Perhaps his body had understood it before his mind did, this idea of work as prayer. But it’s not until Yuzuru goes through the awakening in the second half, that his mind becomes fully enlightened to it.
And once he awakens, Yuzuru re-prays.
by N (@satokomiyahara) & J (@girlsaint)
I feel like I need to re-read and re-read this again, but so much resonates. Above all, the idea of work as prayer, the idea of honing one’s craft with its endless repetitions in search of something pure that resembles the ritualistic, repetitive nature of prayers, from chants to rosaries. It reminds me of Yuzuru’s practices, the sense of peace that frequently appears on his face as he performs cooldowns….his devotion to practice is often framed as a dogged pursuit of perfection, but maybe perfection isn’t always the right term - maybe it is a pursuit of clarity instead. I can’t help but think of his interviews in (I think) J-Nats 2021, when he spoke about the way skating to his past programs allowed him to find his way home, out of the spiralling doubts and darkness - that, too, feels like a prayer.

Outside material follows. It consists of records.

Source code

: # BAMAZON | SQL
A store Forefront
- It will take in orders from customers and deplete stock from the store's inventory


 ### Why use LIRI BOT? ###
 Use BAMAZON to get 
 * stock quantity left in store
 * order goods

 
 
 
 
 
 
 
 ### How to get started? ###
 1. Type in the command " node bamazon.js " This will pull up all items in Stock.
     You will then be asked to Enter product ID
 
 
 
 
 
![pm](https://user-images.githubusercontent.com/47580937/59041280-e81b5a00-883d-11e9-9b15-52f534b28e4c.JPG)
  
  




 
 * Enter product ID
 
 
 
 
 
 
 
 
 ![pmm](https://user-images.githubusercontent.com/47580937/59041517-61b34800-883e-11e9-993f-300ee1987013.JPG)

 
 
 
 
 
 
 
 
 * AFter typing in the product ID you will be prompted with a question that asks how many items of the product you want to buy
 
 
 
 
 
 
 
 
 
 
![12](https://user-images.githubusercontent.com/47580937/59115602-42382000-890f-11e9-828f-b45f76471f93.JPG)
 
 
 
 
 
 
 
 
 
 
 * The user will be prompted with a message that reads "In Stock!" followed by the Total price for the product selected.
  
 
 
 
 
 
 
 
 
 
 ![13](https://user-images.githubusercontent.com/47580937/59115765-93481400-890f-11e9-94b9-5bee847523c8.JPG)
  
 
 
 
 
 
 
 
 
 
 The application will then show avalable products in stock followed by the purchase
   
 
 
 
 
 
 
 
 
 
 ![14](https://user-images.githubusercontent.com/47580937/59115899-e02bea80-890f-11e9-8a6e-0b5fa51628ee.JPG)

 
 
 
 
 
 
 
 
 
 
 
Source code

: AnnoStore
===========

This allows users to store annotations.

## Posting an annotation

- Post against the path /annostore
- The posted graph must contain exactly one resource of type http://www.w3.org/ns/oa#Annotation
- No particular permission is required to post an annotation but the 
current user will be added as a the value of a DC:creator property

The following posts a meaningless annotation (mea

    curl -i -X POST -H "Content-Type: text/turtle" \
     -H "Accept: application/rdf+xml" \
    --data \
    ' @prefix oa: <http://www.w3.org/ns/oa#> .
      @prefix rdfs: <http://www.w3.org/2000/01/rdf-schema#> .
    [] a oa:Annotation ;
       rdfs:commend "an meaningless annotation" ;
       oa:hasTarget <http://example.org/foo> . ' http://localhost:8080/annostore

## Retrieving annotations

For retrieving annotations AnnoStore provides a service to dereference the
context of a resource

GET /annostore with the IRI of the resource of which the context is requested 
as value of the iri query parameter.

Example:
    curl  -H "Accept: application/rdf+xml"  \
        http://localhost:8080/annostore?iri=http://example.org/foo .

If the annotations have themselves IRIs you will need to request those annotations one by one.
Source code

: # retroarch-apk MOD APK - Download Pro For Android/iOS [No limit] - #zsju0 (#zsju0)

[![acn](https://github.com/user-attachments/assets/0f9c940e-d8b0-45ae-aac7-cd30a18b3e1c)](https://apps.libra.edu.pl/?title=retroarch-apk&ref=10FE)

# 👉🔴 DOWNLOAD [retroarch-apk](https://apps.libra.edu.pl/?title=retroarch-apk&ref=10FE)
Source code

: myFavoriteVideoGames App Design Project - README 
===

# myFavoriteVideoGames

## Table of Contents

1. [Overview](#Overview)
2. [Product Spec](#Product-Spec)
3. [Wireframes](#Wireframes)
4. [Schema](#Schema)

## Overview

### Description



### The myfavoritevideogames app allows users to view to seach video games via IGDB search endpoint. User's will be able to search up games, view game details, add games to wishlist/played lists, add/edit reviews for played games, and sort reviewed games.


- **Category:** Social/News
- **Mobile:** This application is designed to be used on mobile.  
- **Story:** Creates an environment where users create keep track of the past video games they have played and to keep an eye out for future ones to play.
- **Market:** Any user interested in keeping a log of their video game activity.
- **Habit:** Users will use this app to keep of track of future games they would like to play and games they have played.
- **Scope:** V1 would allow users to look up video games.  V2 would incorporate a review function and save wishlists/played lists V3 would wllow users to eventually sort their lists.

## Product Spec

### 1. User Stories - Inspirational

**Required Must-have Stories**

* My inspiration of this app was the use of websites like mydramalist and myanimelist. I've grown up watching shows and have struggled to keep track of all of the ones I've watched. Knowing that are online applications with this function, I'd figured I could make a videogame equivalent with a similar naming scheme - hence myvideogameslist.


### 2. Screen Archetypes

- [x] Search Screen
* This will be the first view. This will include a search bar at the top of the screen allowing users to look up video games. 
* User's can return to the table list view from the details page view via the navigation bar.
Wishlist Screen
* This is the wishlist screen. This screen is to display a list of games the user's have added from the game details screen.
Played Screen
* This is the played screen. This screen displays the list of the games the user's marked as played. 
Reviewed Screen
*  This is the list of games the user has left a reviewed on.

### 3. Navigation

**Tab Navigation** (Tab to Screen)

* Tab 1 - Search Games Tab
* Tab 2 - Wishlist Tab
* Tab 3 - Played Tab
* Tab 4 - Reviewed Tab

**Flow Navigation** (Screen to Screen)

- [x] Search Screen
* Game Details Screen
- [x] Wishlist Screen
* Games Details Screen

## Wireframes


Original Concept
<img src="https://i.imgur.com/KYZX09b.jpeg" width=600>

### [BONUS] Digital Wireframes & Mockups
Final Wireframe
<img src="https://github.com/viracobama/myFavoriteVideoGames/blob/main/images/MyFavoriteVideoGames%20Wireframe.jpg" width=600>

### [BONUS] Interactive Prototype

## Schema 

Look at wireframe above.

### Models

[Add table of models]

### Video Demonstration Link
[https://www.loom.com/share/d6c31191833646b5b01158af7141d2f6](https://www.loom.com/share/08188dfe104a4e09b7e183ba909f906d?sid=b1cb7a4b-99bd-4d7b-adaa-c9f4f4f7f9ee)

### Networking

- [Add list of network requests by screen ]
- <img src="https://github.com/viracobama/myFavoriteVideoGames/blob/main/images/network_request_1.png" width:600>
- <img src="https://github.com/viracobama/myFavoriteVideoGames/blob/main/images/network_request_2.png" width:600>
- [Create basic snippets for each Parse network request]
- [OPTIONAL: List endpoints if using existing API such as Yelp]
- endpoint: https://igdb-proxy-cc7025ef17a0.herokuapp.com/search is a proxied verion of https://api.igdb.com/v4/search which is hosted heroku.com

The choice of haru yo koi, the program that provides so much healing and catharsis within his last 4 years, feels very aptly positioned then - it indeed represents Yuzuru’s work that is perhaps most unheralded, no glory attached to it, yet like the smallest flowers that bloom in spring, its transformative power to bring hope and to reflect the beauty of being human with all its impermanence is immense.